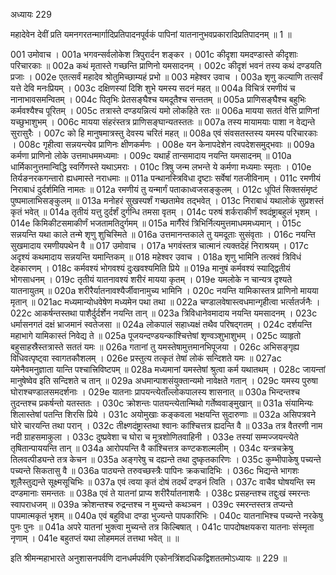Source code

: अध्यायः 229

महादेवेन देवीं प्रति यमनगरतन्मार्गादिप्रतिपादनपूर्वकं पापिनां यातनानुभवप्रकारादिप्रतिपादनम् ॥ 1 ॥

001	उमोवाच ।
001a	भगवन्सर्वलोकेश त्रिपुरार्दन शङ्कर ।
001c	कीदृशा यमदण्डास्ते कीदृशाः परिचारकाः ॥
002a	कथं मृतास्ते गच्छन्ति प्राणिनो यमसादनम् ।
002c	कीदृशं भवनं तस्य कथं दण्डयति प्रजाः ।
002e	एतत्सर्वं महादेव श्रोतुमिच्छाम्यहं प्रभो ॥
003	महेश्वर उवाच ।
003a	शृणु कल्याणि तत्सर्वं यत्ते देवि मनःप्रियम् ।
003c	दक्षिणस्यां दिशि शुभे यमस्य सदनं महत् ॥
004a	विचित्रं रमणीयं च नानाभावसमन्वितम् ।
004c	पितृभिः प्रेतसङ्घैश्च यमदूतैश्च सन्ततम् ॥
005a	प्राणिसङ्घैश्च बहुभिः कर्मवश्यैश्च पूरितम् ।
005c	तत्रास्ते दण्डयन्नित्यं यमो लोकहिते रतः ॥
006a	मायया सततं वेत्ति प्राणिनां यच्छुभाशुभम् ।
006c	मायया संहरंस्तत्र प्राणिसङ्घान्यतस्ततः ॥
007a	तस्य मायामयाः पाशा न वेद्यन्ते सुरासुरैः ।
007c	को हि मानुषमात्रस्तु देवस्य चरितं महत् ॥
008a	एवं संवसतस्तस्य यमस्य परिचारकाः ।
008c	गृहीत्वा सन्नयन्त्येव प्राणिनः क्षीणकर्मणः ।
008e	यन केनापदेशेन त्वपदेशसमुद्भवाः ॥
009a	कर्मणा प्राणिनो लोके उत्तमाधममध्यमाः ।
009c	यथार्हं तान्समादाय नयन्ति यमसादनम् ॥
010a	धार्मिकानुत्तमान्विद्धि स्वर्गिणस्ते यथाऽमराः ।
010c	त्रिषु जन्म लभन्ते ये कर्मणा मध्यमाः स्मृताः ।
010e	तिर्यङनरकगन्तारो ह्यधमास्ते नराधमाः ॥
011a	पन्थानस्त्रिविधा दृष्टाः सर्वेषां गतजीविनाम् ।
011c	रमणीयं निराबाधं दुर्दर्शमिति नामतः ॥
012a	रमणीयं तु यन्मार्गं पताकाध्वजसङ्कुलम् ।
012c	धूपितं सिक्तसंमृष्टं पुष्पमालाभिसङ्कुलम् ॥
013a	मनोहरं सुखस्पर्शं गच्छतामेव तद्भवेत् ।
013c	निराबाधं यथालोकं सुप्रशस्तं कृतं भवेत् ॥
014a	तृतीयं यत्तु दुर्दर्शं दुर्गन्धि तमसा वृतम् ।
014c	परुषं शर्कराकीर्णं श्वदंष्ट्राबहुलं भृशम् ।
014e	किमिकीटसमाकीर्णं भजतामतिदुर्गमम् ॥
015a	मार्गैरेवं त्रिभिर्नित्यमुत्तमाधममध्यमान् ।
015c	सन्नयन्ति यथा काले तन्मे शृणु शुचिस्मिते ॥
016a	उत्तमानन्तकाले तु यमदूताः सुसंवृताः ।
016c	नयन्ति सुखमादाय रमणीयपथेन वै ॥
017	उमोवाच ।
017a	भगवंस्तत्र चात्मानं त्यक्तदेहं निराश्रयम् ।
017c	अदृश्यं कथमादाय सन्नयन्ति यमान्तिकम् ॥
018	महेश्वर उवाच ।
018a	शृणु भामिनि तत्स्रवं त्रिविधं देहकारणम् ।
018c	कर्मवश्यं भोगवश्यं दुःखवश्यमिति प्रिये ॥
019a	मानुषं कर्मवश्यं स्याद्द्वितीयं भोगसाधनम् ।
019c	तृतीयं यातनावश्यं शरीरं मायया कृतम् ।
019e	यमलोके न चान्यत्र दृश्यते यातनायुतम् ॥
020a	शरीरैर्यातनावश्यैर्जीवानामुच्य भामिनि ।
020c	नयन्ति यामिकास्तत्र प्राणिनो मायया मृतान् ॥
021ac	मध्यमान्योधवेषेण मध्यमेन पथा तथा ॥
022a	चण्डालवेषास्त्वधमान्गृहीत्वा भर्त्सतर्जनैः ।
022c	आकर्षन्तस्तथा पाशैर्दुर्दर्शेन नयन्ति तान् ॥
023a	त्रिविधानेवमादाय नयन्ति यमसादनम् ।
023c	धर्मासनगतं दक्षं भ्राजमानं स्वतेजसा ॥
024a	लोकपालं सहाध्यक्षं तथैव परिषद्गतम् ।
024c	दर्शयन्ति महाभागे यामिकास्तं निवेद्य ते ॥
025a	पूजयन्दण्डयन्कांश्चित्तेषां शृण्वञ्शुभाशुभम् ।
025c	व्याहृतो बहुसाहस्रैस्तत्रास्ते सततं यमः ॥
026a	गतानां तु यमस्तेषामुत्तमानभिपूजया ।
026c	अभिसङ्गृह्य विधिवत्पृष्ट्वा स्वागतकौशलम् ।
026e	प्रस्तुत्य तत्कृतं तेषां लोकं सन्दिशते यमः ॥
027ac	यमेनैवमनुज्ञाता यान्ति पश्चात्त्रिविष्टपम् ॥
028a	मध्यमानां यमस्तेषां श्रुत्वा कर्म यथातथम् ।
028c	जायन्तां मानुषेष्वेव इति सन्दिशते च तान् ॥
029a	अधमान्पाशसंयुक्तान्यमो नावेक्षते गतान् ।
029c	यमस्य पुरुषा घोराश्चण्डालसमदर्शनाः ।
029e	यातनाः प्रापयन्त्येताँल्लोकपालस्य शासनात् ॥
030a	भिन्दन्तश्च तुदन्तश्च प्रकर्षन्तो यतस्ततः ।
030c	क्रोशन्तः पातयन्त्येतान्मिथो गर्तेष्ववाङ्मुखान् ॥
031a	संयामिन्यः शिलास्तेषां पतन्ति शिरसि प्रिये ।
031c	अयोमुखाः कङ्कवला भक्षयन्ति सुदारुणाः ॥
032a	असिपत्रवने घोरे चारयन्ति तथा परान् ।
032c	तीक्ष्णदंष्ट्रास्तथा श्वानः कांश्चित्तत्र ह्यदन्ति वै ॥
033a	तत्र वैतरणी नाम नदी ग्राहसमाकुला ।
033c	दुष्प्रवेशा च घोरा च मूत्रशोणितवाहिनी ।
033e	तस्यां सम्मज्जयन्त्येते तृषितान्पाययन्ति तान् ॥
034a	आरोपयन्ति वै कांश्चित्तत्र कण्टकशल्मलीम् ।
034c	यन्त्रचक्रेषु तिलवत्पीड्यन्ते तत्र केचन ॥
035a	अङ्गरेषु च दह्यन्ते तथा दुष्कृतकारिणः ।
035c	कुम्भीपाकेषु पच्यन्ते पच्यन्ते सिकतासु वै ॥
036a	पाठ्यन्ते तरुवच्छस्त्रैः पापिनः क्रकचादिभिः ।
036c	भिद्यन्ते भागशः शूलैस्तुद्यन्ते सूक्ष्मसूचिभिः ॥
037a	एवं त्वया कृतं दोषं तदर्थं दण्डनं त्विति ।
037c	वाचैव घोषयन्ति स्म दण्डमानाः समन्ततः ॥
038a	एवं ते यातनां प्राप्य शरीरैर्यातनाशयैः ।
038c	प्रसहन्तश्च तद्दुःखं स्मरन्तः स्वापराधजम् ॥
039a	क्रोशन्तश्च रुद्रन्तश्च न मुच्यन्ते कथञ्चन ।
039c	स्मरन्तस्तत्र तप्यन्ते पापमात्मकृतं भृशम् ॥
040a	एवं बहुविधा दण्डा भुज्यन्ते पापकारिभिः ।
040c	यातनाभिश्च पच्यन्ते नरकेषु पुनः पुनः ॥
041a	अपरे यातनां भुक्त्वा मुच्यन्ते तत्र किल्बिषात् ।
041c	पापदोषक्षयकरा यातनाः संस्मृता नृणाम् ।
041e	बहुतप्तं यथा लोहममलं तत्तथा भवेत् ॥ ॥

इति श्रीमन्महाभारते अनुशासनपर्वणि दानधर्मपर्वणि एकोनत्रिंशदधिकद्विशततमोऽध्यायः ॥ 229 ॥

▸ Task brief: Where a line in the records above contains the string "धममध", copy that line.

▸ Solution for this problem:
009a	कर्मणा प्राणिनो लोके उत्तमाधममध्यमाः ।
015a	मार्गैरेवं त्रिभिर्नित्यमुत्तमाधममध्यमान् ।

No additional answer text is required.